According to DeCicco, Ricks was selected as CEO in large part due to his long term working relationship with himself and his brothers, chief revenue officer Jake DeCicco and chief operating officer Jordan DeCicco.
“The thing that you get working with somebody for five years is trust,” DeCicco said. “It’s love, it’s a mutual respect, and you’re not going to get that in an executive search function…. We know Tyler’s background, we trust him as a human being.”
Last year, Super Coffee closed a $106 million Series C funding round, which has helped support the brand’s master distribution agreement with Anheuser-Busch InBev. Looking towards 2023 and an uncertain economic climate, however, DeCicco said the attitude of investors has shifted since the brand was founded in 2015; “When we started Super Coffee, investors valued disruption and innovation more than anything,” he said. “Now, they value profitability [more].”
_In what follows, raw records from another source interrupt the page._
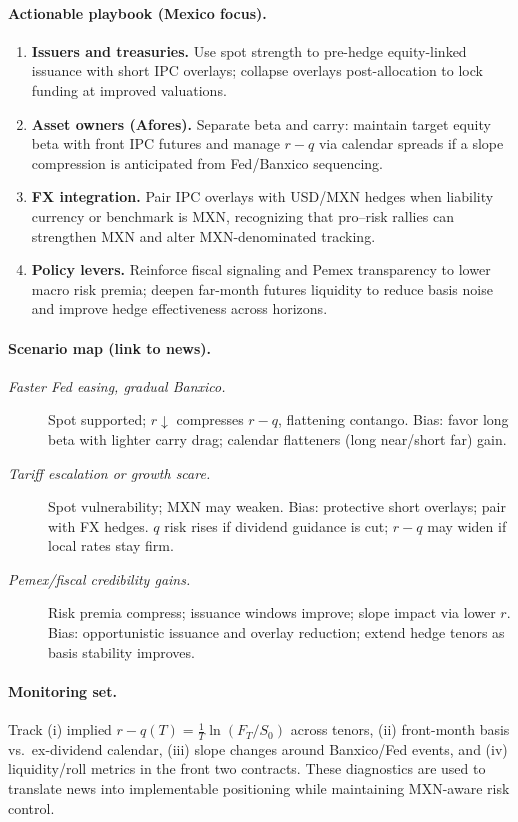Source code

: \documentclass[11pt,a4paper]{article} %
\begin{document}
\paragraph{Actionable playbook (Mexico focus).}
\begin{enumerate}
  \item \textbf{Issuers and treasuries.} Use spot strength to pre-hedge equity-linked issuance with short IPC overlays; collapse overlays post-allocation to lock funding at improved valuations.
  \item \textbf{Asset owners (Afores).} Separate beta and carry: maintain target equity beta with front IPC futures and manage \(r-q\) via calendar spreads if a slope compression is anticipated from Fed/Banxico sequencing.
  \item \textbf{FX integration.} Pair IPC overlays with USD/MXN hedges when liability currency or benchmark is MXN, recognizing that pro–risk rallies can strengthen MXN and alter MXN-denominated tracking.
  \item \textbf{Policy levers.} Reinforce fiscal signaling and Pemex transparency to lower macro risk premia; deepen far-month futures liquidity to reduce basis noise and improve hedge effectiveness across horizons.
\end{enumerate}

\paragraph{Scenario map (link to news).}
\begin{description}
  \item[\textit{Faster Fed easing, gradual Banxico.}] Spot supported; \(r\downarrow\) compresses \(r-q\), flattening contango. Bias: favor long beta with lighter carry drag; calendar flatteners (long near/short far) gain.
  \item[\textit{Tariff escalation or growth scare.}] Spot vulnerability; MXN may weaken. Bias: protective short overlays; pair with FX hedges. \(q\) risk rises if dividend guidance is cut; \(r-q\) may widen if local rates stay firm.
  \item[\textit{Pemex/fiscal credibility gains.}] Risk premia compress; issuance windows improve; slope impact via lower \(r\). Bias: opportunistic issuance and overlay reduction; extend hedge tenors as basis stability improves.
\end{description}

\paragraph{Monitoring set.}
Track (i) implied \(r-q(T)=\frac{1}{T}\ln(F_T/S_0)\) across tenors, (ii) front-month basis vs.\ ex-dividend calendar, (iii) slope changes around Banxico/Fed events, and (iv) liquidity/roll metrics in the front two contracts. These diagnostics are used to translate news into implementable positioning while maintaining MXN-aware risk control.
\end{document}
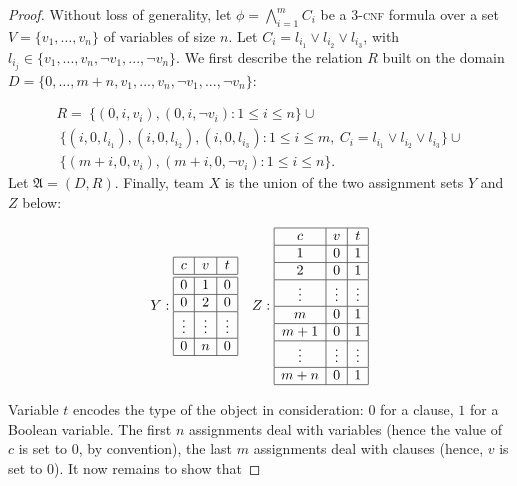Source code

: \documentclass{article}
\theoremstyle{plain}
\theoremstyle{definition}
\newcommand{\mA}{{\mathfrak A}}
\newcommand{\pb}[1]{\textsc{#1}}
\begin{document}
\begin{proof}
Without loss of generality, let $\phi=\bigwedge_{i=1}^m C_i$ be a $3$-\pb{cnf} formula over a set $V=\{v_1,\ldots,v_n\}$ of variables of size $n$. Let $C_i=l_{i_1}\vee l_{i_2}\vee l_{i_3}$, with $l_{i_j}\in\{v_1,...,v_n,\neg v_1, ..., \neg v_n\}$. We first describe the  relation $R$ built on the domain $D=\{0,\ldots, m+n,v_1,...,v_n,\neg v_1, ..., \neg v_n\}$:

\[
\begin{array}{l}
R = 
\ \{(0,i,v_i), (0,i,\neg v_i): 1\leq i \leq n\} \cup \\ 
 \ \{(i,0,l_{i_1}), (i,0,l_{i_2}),  (i,0,l_{i_3}): 1\leq i \leq m, \ C_i=l_{i_1}\vee l_{i_2}\vee l_{i_3}\}  \cup\\
 \  \{(m+i,0,v_i), (m+i,0,\neg v_i): 1\leq i \leq n\}. 
\end{array} 
\]
Let $\mA=(D,R)$.
Finally, team $X$ is the union of the two assignment sets $Y$ and $Z$ below:


 \[
 \begin{array}{cc}
  Y:
  \begin{array}{|c|c|c|}
    \hline  c & v  & t \\ \hline
  \hline  0 & 1  & 0 \\ \hline
  0 & 2  & 0 \\ \hline
 \vdots & \vdots  & \vdots \\ \hline
   0 & n & 0 \\ \hline
  \end{array} 
& 
  Z:
  \begin{array}{|c|c|c|}
    \hline  c & v  & t \\ \hline
    1 & 0  & 1 \\ \hline
     2 & 0  & 1 \\ \hline
    \vdots & \vdots  & \vdots \\ \hline
    m & 0 & 1 \\ \hline
    m+1 & 0 & 1 \\ \hline
      \vdots & \vdots  & \vdots \\ \hline
      m+n & 0 & 1 \\ \hline   
  \end{array} 
  \end{array}
  \]

Variable $t$ encodes the type of the object in consideration: $0$ for a clause, $1$ for a Boolean variable. The first $n$ assignments deal with variables (hence the value of $c$ is set to $0$, by convention), the last $m$ assignments deal with clauses (hence, $v$ is set to $0$). It now remains to show that 


\end{proof}
\end{document}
DeCicco said he is currently working side by side with Ricks to close out the fiscal year as he transitions into the chief executive role, and he will continue to collaborate with Super Coffee’s investors and board members as executive chairman. In the chief brand officer position, he will be responsible for much of the brand’s creative and marketing messaging, but he also intends to oversee internal corporate culture.
According to Ricks, much of his focus as CEO will be on streamlining and improving internal systems and processes, as well as ensuring the company has “the right people in the right seats.”
The company grew to over 100 full-time employees this year and while there aren’t many gaps in Super Coffee’s c-suite and leadership teams, having recently added a new senior brand manager, Ricks said the company will be looking to hire a VP of Finance in the coming months. As well, Chief Commercial Officer Sanjiv Chhatwal has stepped aside from the role but will remain as an advisory board member.
As January approaches, Ricks and DeCicco said the primary goal for 2023 is to increase household penetration and market share. DeCicco said household penetration for the brand is only around 5.5% compared to roughly 50% for bottled coffee overall.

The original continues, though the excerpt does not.